↓

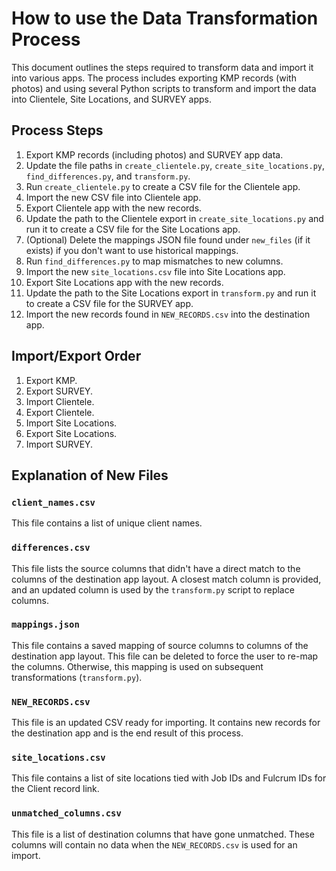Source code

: 
# How to use the Data Transformation Process

This document outlines the steps required to transform data and import it into various apps. The process includes exporting KMP records (with photos) and using several Python scripts to transform and import the data into Clientele, Site Locations, and SURVEY apps.

## Process Steps

1.  Export KMP records (including photos) and SURVEY app data.
1.  Update the file paths in `create_clientele.py`, `create_site_locations.py`, `find_differences.py`, and `transform.py`.
1.  Run `create_clientele.py` to create a CSV file for the Clientele app.
1.  Import the new CSV file into Clientele app.
1.  Export Clientele app with the new records.
1.  Update the path to the Clientele export in `create_site_locations.py` and run it to create a CSV file for the Site Locations app.
1.  (Optional) Delete the mappings JSON file found under `new_files` (if it exists) if you don't want to use historical mappings.
1.  Run `find_differences.py` to map mismatches to new columns.
1.  Import the new `site_locations.csv` file into Site Locations app.
1.  Export Site Locations app with the new records.
1.  Update the path to the Site Locations export in `transform.py` and run it to create a CSV file for the SURVEY app.
1.  Import the new records found in `NEW_RECORDS.csv` into the destination app.

## Import/Export Order

1.  Export KMP.
1.  Export SURVEY.
1.  Import Clientele.
1.  Export Clientele.
1.  Import Site Locations.
1.  Export Site Locations.
1.  Import SURVEY.

## Explanation of New Files

### `client_names.csv`

This file contains a list of unique client names.

### `differences.csv`

This file lists the source columns that didn't have a direct match to the columns of the destination app layout. A closest match column is provided, and an updated column is used by the `transform.py` script to replace columns.

### `mappings.json`

This file contains a saved mapping of source columns to columns of the destination app layout. This file can be deleted to force the user to re-map the columns. Otherwise, this mapping is used on subsequent transformations (`transform.py`).

### `NEW_RECORDS.csv`

This file is an updated CSV ready for importing. It contains new records for the destination app and is the end result of this process.

### `site_locations.csv`

This file contains a list of site locations tied with Job IDs and Fulcrum IDs for the Client record link.

### `unmatched_columns.csv`

This file is a list of destination columns that have gone unmatched. These columns will contain no data when the `NEW_RECORDS.csv` is used for an import.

↑

__What the task requires__
Repeat the material above exactly; pictures do not belong in the copy.

__Exercise response__
Source code

: 
# How to use the Data Transformation Process

This document outlines the steps required to transform data and import it into various apps. The process includes exporting KMP records (with photos) and using several Python scripts to transform and import the data into Clientele, Site Locations, and SURVEY apps.

## Process Steps

1.  Export KMP records (including photos) and SURVEY app data.
1.  Update the file paths in `create_clientele.py`, `create_site_locations.py`, `find_differences.py`, and `transform.py`.
1.  Run `create_clientele.py` to create a CSV file for the Clientele app.
1.  Import the new CSV file into Clientele app.
1.  Export Clientele app with the new records.
1.  Update the path to the Clientele export in `create_site_locations.py` and run it to create a CSV file for the Site Locations app.
1.  (Optional) Delete the mappings JSON file found under `new_files` (if it exists) if you don't want to use historical mappings.
1.  Run `find_differences.py` to map mismatches to new columns.
1.  Import the new `site_locations.csv` file into Site Locations app.
1.  Export Site Locations app with the new records.
1.  Update the path to the Site Locations export in `transform.py` and run it to create a CSV file for the SURVEY app.
1.  Import the new records found in `NEW_RECORDS.csv` into the destination app.

## Import/Export Order

1.  Export KMP.
1.  Export SURVEY.
1.  Import Clientele.
1.  Export Clientele.
1.  Import Site Locations.
1.  Export Site Locations.
1.  Import SURVEY.

## Explanation of New Files

### `client_names.csv`

This file contains a list of unique client names.

### `differences.csv`

This file lists the source columns that didn't have a direct match to the columns of the destination app layout. A closest match column is provided, and an updated column is used by the `transform.py` script to replace columns.

### `mappings.json`

This file contains a saved mapping of source columns to columns of the destination app layout. This file can be deleted to force the user to re-map the columns. Otherwise, this mapping is used on subsequent transformations (`transform.py`).

### `NEW_RECORDS.csv`

This file is an updated CSV ready for importing. It contains new records for the destination app and is the end result of this process.

### `site_locations.csv`

This file contains a list of site locations tied with Job IDs and Fulcrum IDs for the Client record link.

### `unmatched_columns.csv`

This file is a list of destination columns that have gone unmatched. These columns will contain no data when the `NEW_RECORDS.csv` is used for an import.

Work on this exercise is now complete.